▸ **Task data**:

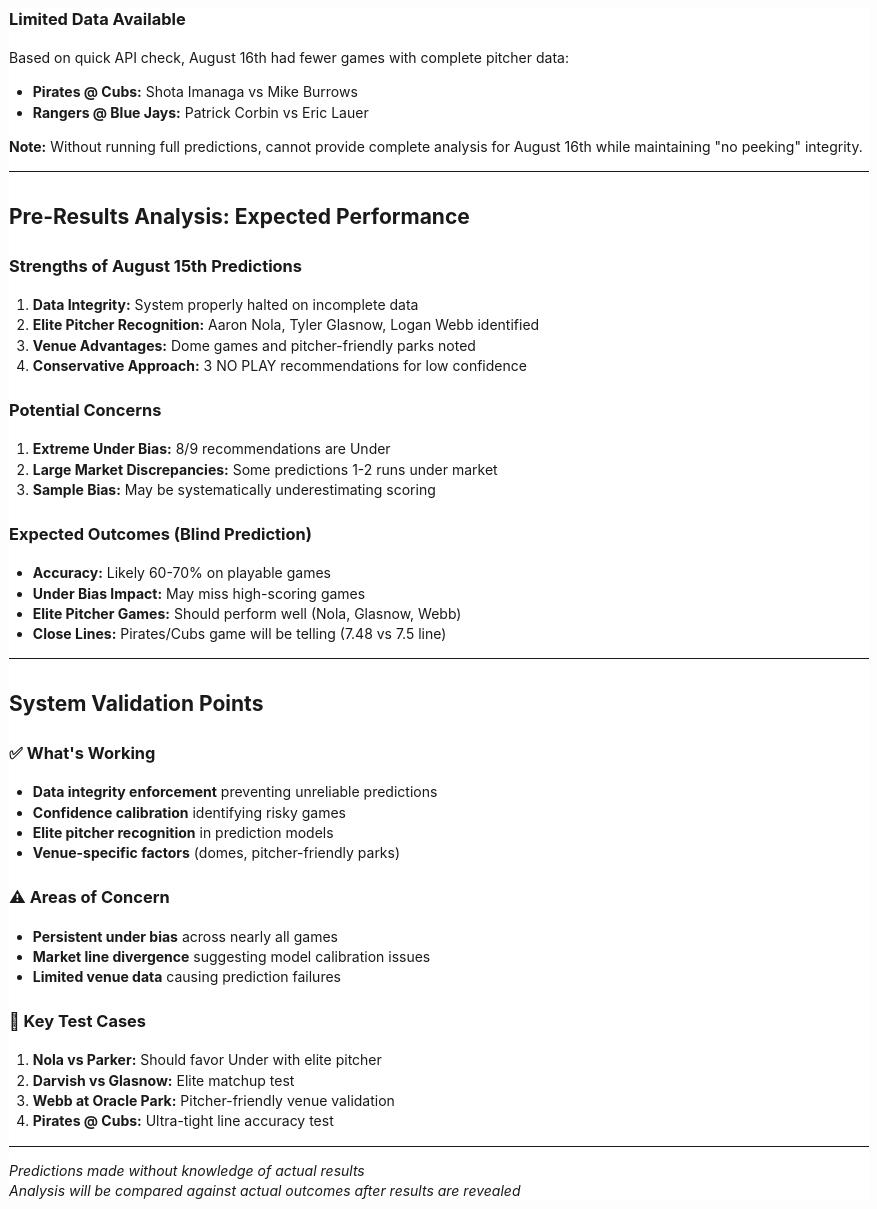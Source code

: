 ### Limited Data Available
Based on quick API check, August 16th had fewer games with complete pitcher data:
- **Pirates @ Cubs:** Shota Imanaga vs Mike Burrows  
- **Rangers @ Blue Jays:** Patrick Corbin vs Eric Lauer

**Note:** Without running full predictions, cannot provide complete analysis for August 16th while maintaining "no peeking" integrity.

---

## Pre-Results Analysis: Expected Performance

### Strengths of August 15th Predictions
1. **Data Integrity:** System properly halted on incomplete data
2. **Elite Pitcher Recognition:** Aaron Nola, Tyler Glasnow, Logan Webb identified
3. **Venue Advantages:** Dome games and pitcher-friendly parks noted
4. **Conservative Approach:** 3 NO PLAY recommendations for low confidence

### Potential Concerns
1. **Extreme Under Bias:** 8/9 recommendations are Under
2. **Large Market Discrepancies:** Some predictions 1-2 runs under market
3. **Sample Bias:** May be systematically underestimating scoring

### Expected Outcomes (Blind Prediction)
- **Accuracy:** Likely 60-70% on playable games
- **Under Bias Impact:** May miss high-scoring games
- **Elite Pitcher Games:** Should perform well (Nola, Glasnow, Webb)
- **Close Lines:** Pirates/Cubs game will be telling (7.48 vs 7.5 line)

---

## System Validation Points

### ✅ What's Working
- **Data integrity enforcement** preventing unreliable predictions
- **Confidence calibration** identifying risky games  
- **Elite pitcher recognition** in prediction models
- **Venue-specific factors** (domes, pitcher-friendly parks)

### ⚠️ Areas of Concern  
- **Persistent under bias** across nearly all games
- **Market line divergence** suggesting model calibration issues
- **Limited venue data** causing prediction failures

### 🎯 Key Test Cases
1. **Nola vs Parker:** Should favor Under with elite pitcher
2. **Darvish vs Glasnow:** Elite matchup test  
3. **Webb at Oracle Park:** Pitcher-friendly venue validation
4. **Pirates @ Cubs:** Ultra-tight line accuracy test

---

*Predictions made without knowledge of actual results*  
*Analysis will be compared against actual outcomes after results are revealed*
---
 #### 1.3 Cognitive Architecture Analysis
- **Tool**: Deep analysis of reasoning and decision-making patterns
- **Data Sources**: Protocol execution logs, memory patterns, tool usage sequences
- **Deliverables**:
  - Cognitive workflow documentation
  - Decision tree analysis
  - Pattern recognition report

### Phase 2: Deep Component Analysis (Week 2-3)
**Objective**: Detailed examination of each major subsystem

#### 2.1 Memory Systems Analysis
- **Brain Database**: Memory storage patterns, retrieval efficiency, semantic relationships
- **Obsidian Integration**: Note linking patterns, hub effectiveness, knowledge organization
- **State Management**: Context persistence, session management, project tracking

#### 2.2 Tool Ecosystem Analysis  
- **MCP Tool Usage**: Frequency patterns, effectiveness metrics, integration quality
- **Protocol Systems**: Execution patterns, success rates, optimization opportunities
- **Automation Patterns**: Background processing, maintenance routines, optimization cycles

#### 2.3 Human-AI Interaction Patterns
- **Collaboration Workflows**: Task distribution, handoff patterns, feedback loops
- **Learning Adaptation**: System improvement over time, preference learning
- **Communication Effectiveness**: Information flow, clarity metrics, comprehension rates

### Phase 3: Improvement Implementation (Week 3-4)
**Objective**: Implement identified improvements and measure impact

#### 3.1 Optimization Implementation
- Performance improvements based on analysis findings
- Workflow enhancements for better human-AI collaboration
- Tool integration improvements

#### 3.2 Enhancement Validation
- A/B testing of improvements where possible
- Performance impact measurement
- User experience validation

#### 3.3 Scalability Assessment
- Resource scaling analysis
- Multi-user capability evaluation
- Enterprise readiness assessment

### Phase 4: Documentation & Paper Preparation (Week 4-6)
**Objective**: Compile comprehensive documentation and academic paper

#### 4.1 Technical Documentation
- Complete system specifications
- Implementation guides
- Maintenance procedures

▸ **Task item**: Although pictures appear among the records above, write out exactly only the lines from the one that has "Source code" through the one that has "1. **Data Integrity:**", and leave the pictures out.

▸ **Your response**:
Source code

: ### Limited Data Available
Based on quick API check, August 16th had fewer games with complete pitcher data:
- **Pirates @ Cubs:** Shota Imanaga vs Mike Burrows  
- **Rangers @ Blue Jays:** Patrick Corbin vs Eric Lauer

**Note:** Without running full predictions, cannot provide complete analysis for August 16th while maintaining "no peeking" integrity.

---

## Pre-Results Analysis: Expected Performance

### Strengths of August 15th Predictions
1. **Data Integrity:** System properly halted on incomplete data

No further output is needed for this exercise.